▶ [Activity]: A single figure is wanted: the count of lines below containing the string "textbf".

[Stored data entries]
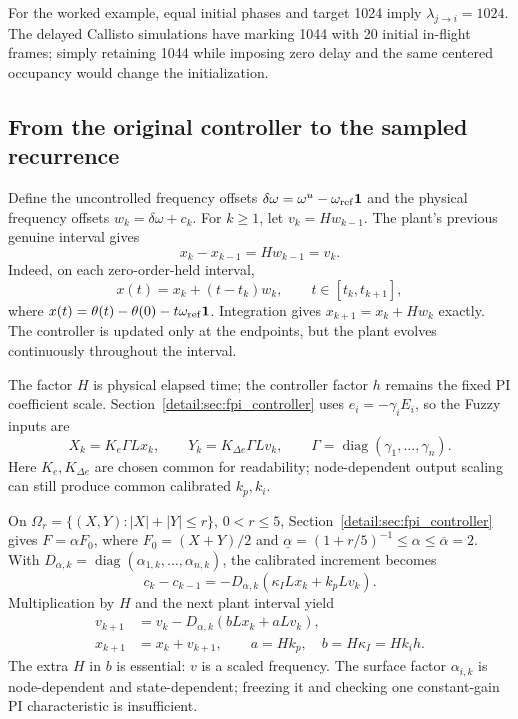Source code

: For the worked example, equal initial phases and target 1024 imply
$\lambda_{j\to i}=1024$. The delayed Callisto simulations have marking 1044 with
20 initial in-flight frames; simply retaining 1044 while imposing zero
delay and the same centered occupancy would change the initialization.

\subsection{From the original controller to the sampled recurrence}

Define the uncontrolled frequency offsets $\delta\omega=\omega^u-\omega_{\rm ref}\mathbf1$
and the physical frequency offsets $w_k=\delta\omega+c_k$. For $k\ge1$,
let $v_k=Hw_{k-1}$. The plant's previous genuine interval gives
\begin{equation}
 x_k-x_{k-1}=Hw_{k-1}=v_k.
 \label{detail:eq:btd_d_plant}
\end{equation}
Indeed, on each zero-order-held interval,
\begin{equation}
 x(t)=x_k+(t-t_k)w_k,\qquad t\in[t_k,t_{k+1}],
 \label{detail:eq:btd_exact_continuous_flow}
\end{equation}
where $x(t)=\theta(t)-\theta(0)-t\omega_{\rm ref}\mathbf1$.
Integration gives $x_{k+1}=x_k+Hw_k$ exactly. The controller is updated
only at the endpoints, but the plant evolves continuously throughout
the interval.

The factor $H$ is physical elapsed time; the controller factor $h$ remains
the fixed PI coefficient scale. Section~\ref{detail:sec:fpi_controller} uses
$e_i=-\gamma_i E_i$, so the Fuzzy inputs are
\begin{equation}
 X_k=K_e\Gamma Lx_k,\qquad
 Y_k=K_{\Delta e}\Gamma Lv_k,\qquad
 \Gamma=\operatorname{diag}(\gamma_1,\ldots,\gamma_n).
 \label{detail:eq:btd_d_inputs}
\end{equation}
Here $K_e,K_{\Delta e}$ are chosen common for readability; node-dependent
output scaling can still produce common calibrated $k_p,k_i$.

On $\Omega_r=\{(X,Y):|X|+|Y|\le r\}$, $0<r\le5$, Section~\ref{detail:sec:fpi_controller} gives
$F=\alpha F_0$, where $F_0=(X+Y)/2$ and
$\underline\alpha=(1+r/5)^{-1}\le\alpha\le\overline\alpha=2$.
With $D_{\alpha,k}=\operatorname{diag}(\alpha_{1,k},\ldots,\alpha_{n,k})$,
the calibrated increment becomes
\begin{equation}
 c_k-c_{k-1}=-D_{\alpha,k}(\kappa_I Lx_k+k_pLv_k).
 \label{detail:eq:btd_d_command_increment}
\end{equation}
Multiplication by $H$ and the next plant interval yield
\begin{align}
 v_{k+1}&=v_k-D_{\alpha,k}(bLx_k+aLv_k),\nonumber\\
 x_{k+1}&=x_k+v_{k+1},\qquad
 a=Hk_p,\quad b=H\kappa_I=Hk_i h.
 \label{detail:eq:btd_full_recurrence}
\end{align}
The extra $H$ in $b$ is essential: $v$ is a scaled frequency. The surface
factor $\alpha_{i,k}$ is node-dependent and state-dependent; freezing it
and checking one constant-gain PI characteristic is insufficient.


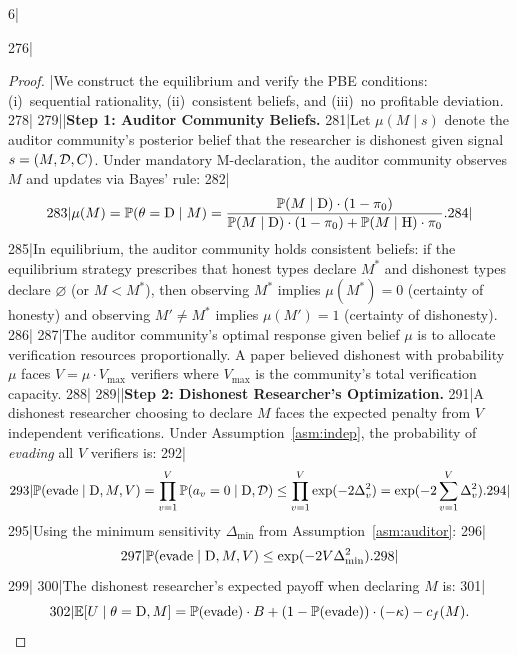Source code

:6|\documentclass[12pt,a4paper]{article}
\begin{document}
276|\begin{proof}|We construct the equilibrium and verify the PBE conditions: (i)~sequential rationality, (ii)~consistent beliefs, and (iii)~no profitable deviation.
278|
279||\noindent\textbf{Step 1: Auditor Community Beliefs.}
281|Let $\mu(M \mid s)$ denote the auditor community's posterior belief that the researcher is dishonest given signal $s = (M, \cD, C)$. Under mandatory M-declaration, the auditor community observes $M$ and updates via Bayes' rule:
282|\begin{equation}\label{eq:belief}
283|    \mu(M) = \Pbb(\theta = \text{D} \mid M) = \frac{\Pbb(M \mid \text{D}) \cdot (1-\pi_0)}{\Pbb(M \mid \text{D}) \cdot (1-\pi_0) + \Pbb(M \mid \text{H}) \cdot \pi_0}.
284|\end{equation}
285|In equilibrium, the auditor community holds consistent beliefs: if the equilibrium strategy prescribes that honest types declare $M^*$ and dishonest types declare $\varnothing$ (or $M < M^*$), then observing $M^*$ implies $\mu(M^*) = 0$ (certainty of honesty) and observing $M' \neq M^*$ implies $\mu(M') = 1$ (certainty of dishonesty).
286|
287|The auditor community's optimal response given belief $\mu$ is to allocate verification resources proportionally. A paper believed dishonest with probability $\mu$ faces $V = \mu \cdot V_{\max}$ verifiers where $V_{\max}$ is the community's total verification capacity.
288|
289||\noindent\textbf{Step 2: Dishonest Researcher's Optimization.}
291|A dishonest researcher choosing to declare $M$ faces the expected penalty from $V$ independent verifications. Under Assumption~\ref{asm:indep}, the probability of \emph{evading} all $V$ verifiers is:
292|\begin{equation}\label{eq:evasion}
293|    \Pbb(\text{evade} \mid \text{D}, M, V) = \prod_{v=1}^{V} \Pbb(a_v = 0 \mid \text{D}, \cD) \le \prod_{v=1}^{V} \exp(-2\Delta_v^2) = \exp(-2\sum_{v=1}^{V}\Delta_v^2).
294|\end{equation}
295|Using the minimum sensitivity $\Delta_{\min}$ from Assumption~\ref{asm:auditor}:
296|\begin{equation}\label{eq:evasion_bound}
297|    \Pbb(\text{evade} \mid \text{D}, M, V) \le \exp(-2V\Delta_{\min}^2).
298|\end{equation}
299|
300|The dishonest researcher's expected payoff when declaring $M$ is:
301|\begin{equation}\label{eq:U_dis}
302|    \E[U \mid \theta = \text{D}, M] = \Pbb(\text{evade}) \cdot B + (1 - \Pbb(\text{evade})) \cdot (-\kappa) - c_f(M).

\end{equation}
\end{proof}
\end{document}

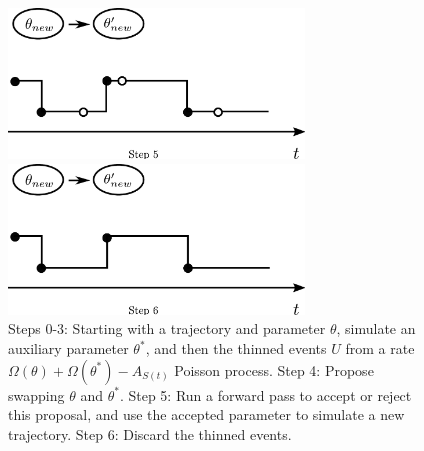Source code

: \begin{figure}[H]
\begin{minipage}[hp]{0.45\linewidth}
    \vspace{-0 in}
  \end{minipage}
  \begin{minipage}[hp]{0.45\linewidth}
  \centering
    \includegraphics [width=0.70\textwidth, angle=0]{figs/plot5.pdf}
    \vspace{-0 in}
  \end{minipage}
  \begin{minipage}[hp]{0.45\linewidth}
  \centering
    \includegraphics [width=0.70\textwidth, angle=0]{figs/plot6.pdf}
    \vspace{-0 in}
  \end{minipage}
    \caption{Steps 0-3: Starting with a trajectory and parameter $\theta$,
      simulate an auxiliary parameter $\theta^*$, and then the thinned events
      $U$ from a rate $\Omega(\theta) + \Omega(\theta^*) - A_{S(t)}$ Poisson
      process. Step 4: Propose swapping $\theta$ and $\theta^*$. Step 5:
      Run a forward pass to accept or reject this proposal, and use the accepted
    parameter to simulate a new trajectory. Step 6: Discard the thinned events.} 
   \label{fig:MH_improved}

  \end{figure}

▶ [Result of the exercise]: 2